After a 7-week rally in May and June that sent USD Coin’s market capitalization above $56 billion, an all-time high, Circle’s stablecoin has now lost all the ground it gained earlier this year.
On Monday, USDC had a market cap of $46 billion—the lowest it’s been since January of this year.
USDC was recently dealt a blow from an effort to “enhance liquidity and capital-efficiency” at Binance. At the start of September, the world’s largest crypto exchange by volume said that it would begin automatically converting competing stablecoin balances—including USDC, Pax Dollar and TrueUSD—to its own Binance USD stablecoin.

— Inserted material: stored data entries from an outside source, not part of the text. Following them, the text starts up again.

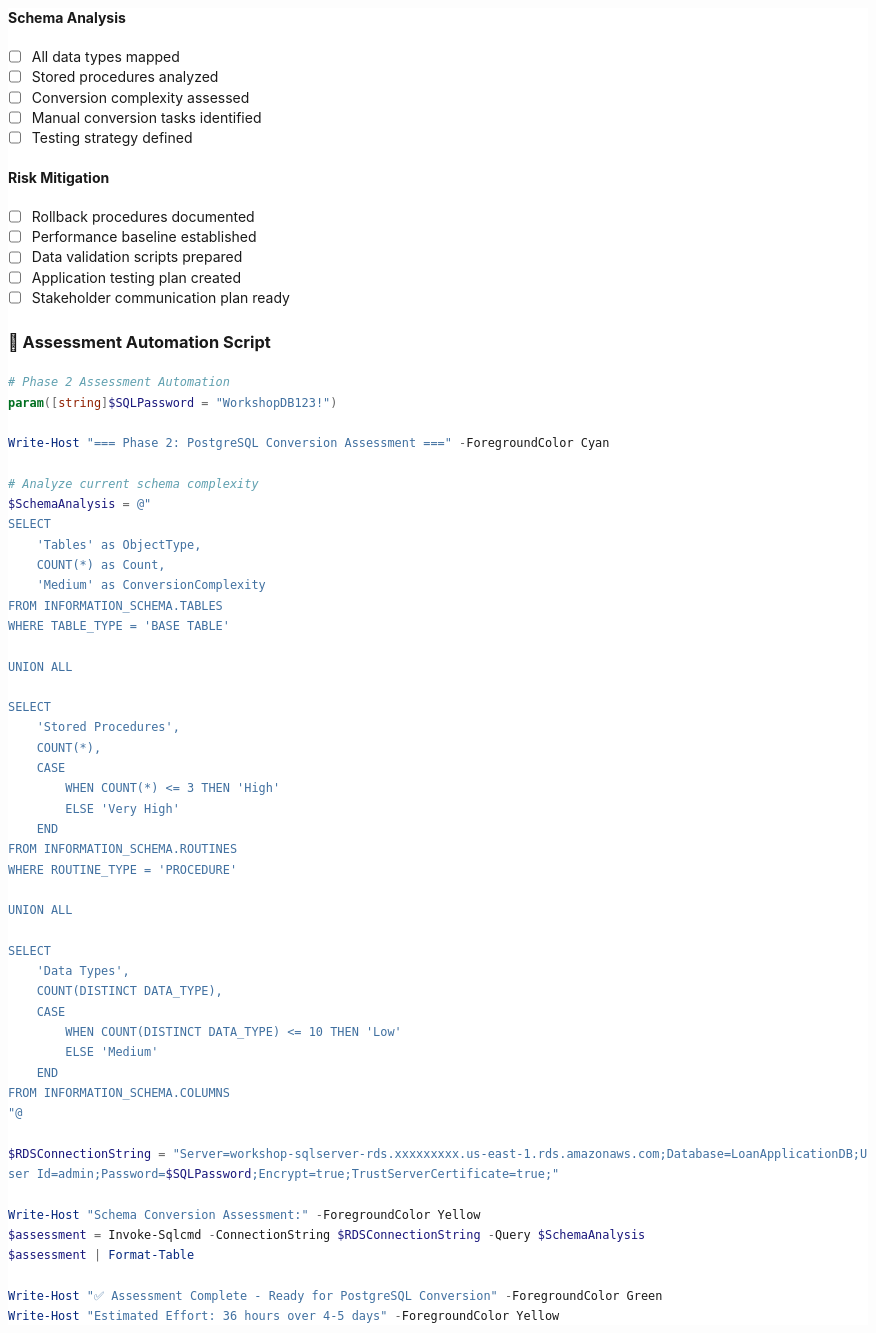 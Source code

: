 #### Schema Analysis
- [ ] All data types mapped
- [ ] Stored procedures analyzed
- [ ] Conversion complexity assessed
- [ ] Manual conversion tasks identified
- [ ] Testing strategy defined

#### Risk Mitigation
- [ ] Rollback procedures documented
- [ ] Performance baseline established
- [ ] Data validation scripts prepared
- [ ] Application testing plan created
- [ ] Stakeholder communication plan ready

### 🔄 Assessment Automation Script

```powershell
# Phase 2 Assessment Automation
param([string]$SQLPassword = "WorkshopDB123!")

Write-Host "=== Phase 2: PostgreSQL Conversion Assessment ===" -ForegroundColor Cyan

# Analyze current schema complexity
$SchemaAnalysis = @"
SELECT 
    'Tables' as ObjectType,
    COUNT(*) as Count,
    'Medium' as ConversionComplexity
FROM INFORMATION_SCHEMA.TABLES 
WHERE TABLE_TYPE = 'BASE TABLE'

UNION ALL

SELECT 
    'Stored Procedures',
    COUNT(*),
    CASE 
        WHEN COUNT(*) <= 3 THEN 'High'
        ELSE 'Very High'
    END
FROM INFORMATION_SCHEMA.ROUTINES 
WHERE ROUTINE_TYPE = 'PROCEDURE'

UNION ALL

SELECT 
    'Data Types',
    COUNT(DISTINCT DATA_TYPE),
    CASE 
        WHEN COUNT(DISTINCT DATA_TYPE) <= 10 THEN 'Low'
        ELSE 'Medium'
    END
FROM INFORMATION_SCHEMA.COLUMNS
"@

$RDSConnectionString = "Server=workshop-sqlserver-rds.xxxxxxxxx.us-east-1.rds.amazonaws.com;Database=LoanApplicationDB;User Id=admin;Password=$SQLPassword;Encrypt=true;TrustServerCertificate=true;"

Write-Host "Schema Conversion Assessment:" -ForegroundColor Yellow
$assessment = Invoke-Sqlcmd -ConnectionString $RDSConnectionString -Query $SchemaAnalysis
$assessment | Format-Table

Write-Host "✅ Assessment Complete - Ready for PostgreSQL Conversion" -ForegroundColor Green
Write-Host "Estimated Effort: 36 hours over 4-5 days" -ForegroundColor Yellow
```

At the time, Circle CEO Jeremy Allaire wrote on Twitter that the change could lead to “more USDC flowing into Binance.”
But so far, it’s hard to say if that’s true. The auto-conversions wrapped up on September 29. Since the start of September, when Binance made its announcement, BUSD’s market cap has gained 12% and USDC’s has lost 12%, according to CoinGecko.

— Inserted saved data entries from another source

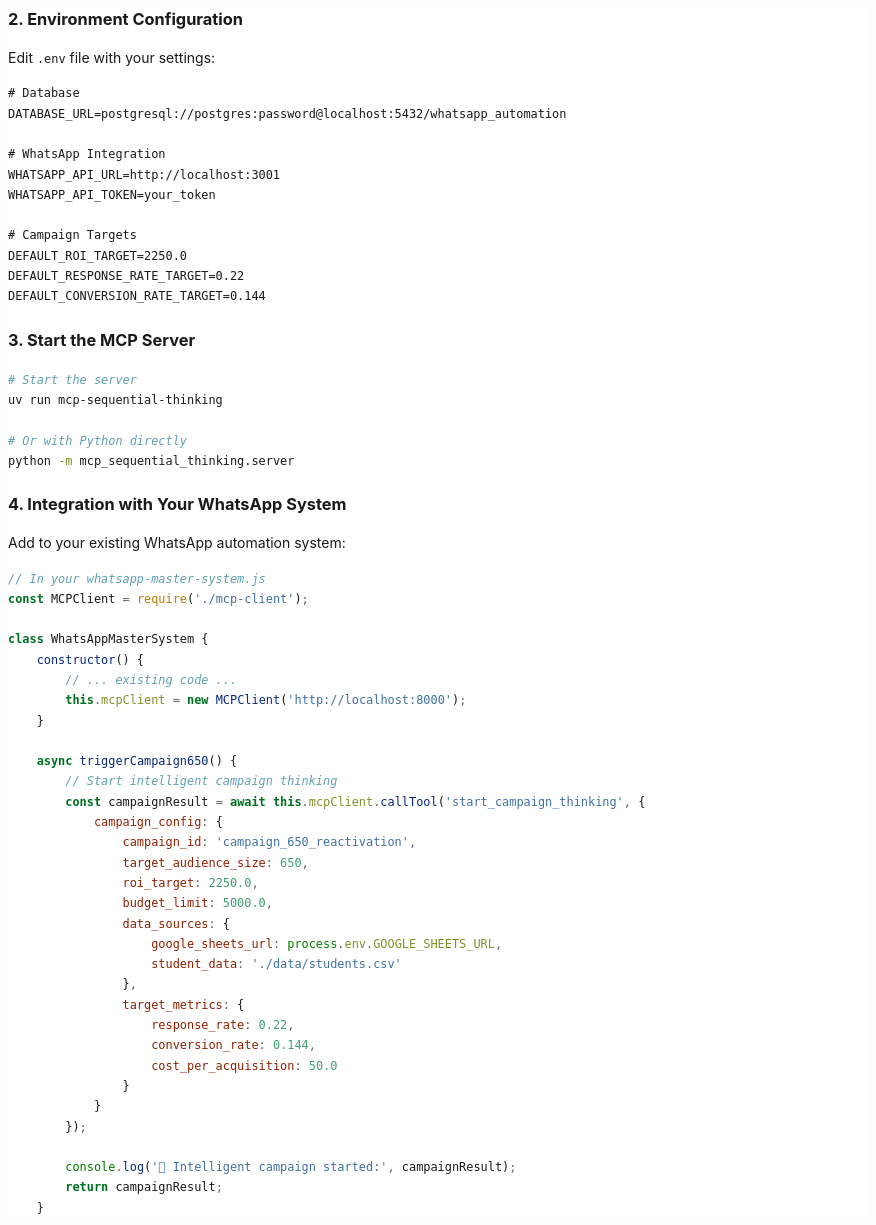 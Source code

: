 ### 2. Environment Configuration

Edit `.env` file with your settings:

```env
# Database
DATABASE_URL=postgresql://postgres:password@localhost:5432/whatsapp_automation

# WhatsApp Integration
WHATSAPP_API_URL=http://localhost:3001
WHATSAPP_API_TOKEN=your_token

# Campaign Targets
DEFAULT_ROI_TARGET=2250.0
DEFAULT_RESPONSE_RATE_TARGET=0.22
DEFAULT_CONVERSION_RATE_TARGET=0.144
```

### 3. Start the MCP Server

```bash
# Start the server
uv run mcp-sequential-thinking

# Or with Python directly
python -m mcp_sequential_thinking.server
```

### 4. Integration with Your WhatsApp System

Add to your existing WhatsApp automation system:

```javascript
// In your whatsapp-master-system.js
const MCPClient = require('./mcp-client');

class WhatsAppMasterSystem {
    constructor() {
        // ... existing code ...
        this.mcpClient = new MCPClient('http://localhost:8000');
    }

    async triggerCampaign650() {
        // Start intelligent campaign thinking
        const campaignResult = await this.mcpClient.callTool('start_campaign_thinking', {
            campaign_config: {
                campaign_id: 'campaign_650_reactivation',
                target_audience_size: 650,
                roi_target: 2250.0,
                budget_limit: 5000.0,
                data_sources: {
                    google_sheets_url: process.env.GOOGLE_SHEETS_URL,
                    student_data: './data/students.csv'
                },
                target_metrics: {
                    response_rate: 0.22,
                    conversion_rate: 0.144,
                    cost_per_acquisition: 50.0
                }
            }
        });

        console.log('🧠 Intelligent campaign started:', campaignResult);
        return campaignResult;
    }

```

Earlier this year, USDC experienced a surge after Terra’s UST algorithmic stablecoin lost its dollar peg and started its slide to zero. As Terra cratered, which would eventually wipe out $40 billion, investors seemed to flock to USDC as a safe harbor.
A Circle spokesperson told Decrypt at the time that the stablecoin was “conservatively backed by cash and short-term U.S. government obligations.”
Investors appear to believe that was true. Between May 9 and June 19, Circle’s stablecoin market cap went from $48 billion to $56 billion, according to CoinGecko.
That rise happened at the same time as a scare with Tether’s USDT, its largest rival, when the stablecoin briefly lost its dollar peg. As a result, during May and June, Tether dropped from a market cap of $83 billion to $68 billion, according to CoinGecko. Tether at the time managed to find a silver-lining, however, and chalked it up as a victory of sorts.
In late May, after Tether had already processed $7 billion in redemptions, Paolo Ardoino, the company’s chief technology officer, said on Twitter that the issuer handled it “without the blink of an eye.” He added that most banks wouldn’t have been able to weather a “bank-run scenario.”
For stablecoins that maintain their 1:1 peg with an underlying currency, in this case a U.S. dollar, their market caps roughly mirror their circulating supply. That’s because most centralized issuers, including Circle and Tether, create new tokens when someone buys them—and then burn tokens, or take them out of circulation, when they’ve been redeemed.
For a time, it looked like USDC might overtake USDT to become the largest stablecoin by market cap. But the gap between the two largest stablecoins has increased to $22 billion, up from $10 billion in July.
The widening gap seems to have more to do with USDC’s slide than it does Tether’s growth.
While USDC is back where it started in May, when market conditions became especially harsh for stablecoins, Tether has yet to regain its all-time high. After experiencing billions in redemptions earlier this year, it’s still sitting $15 billion below the market cap it had before the Terra collapse.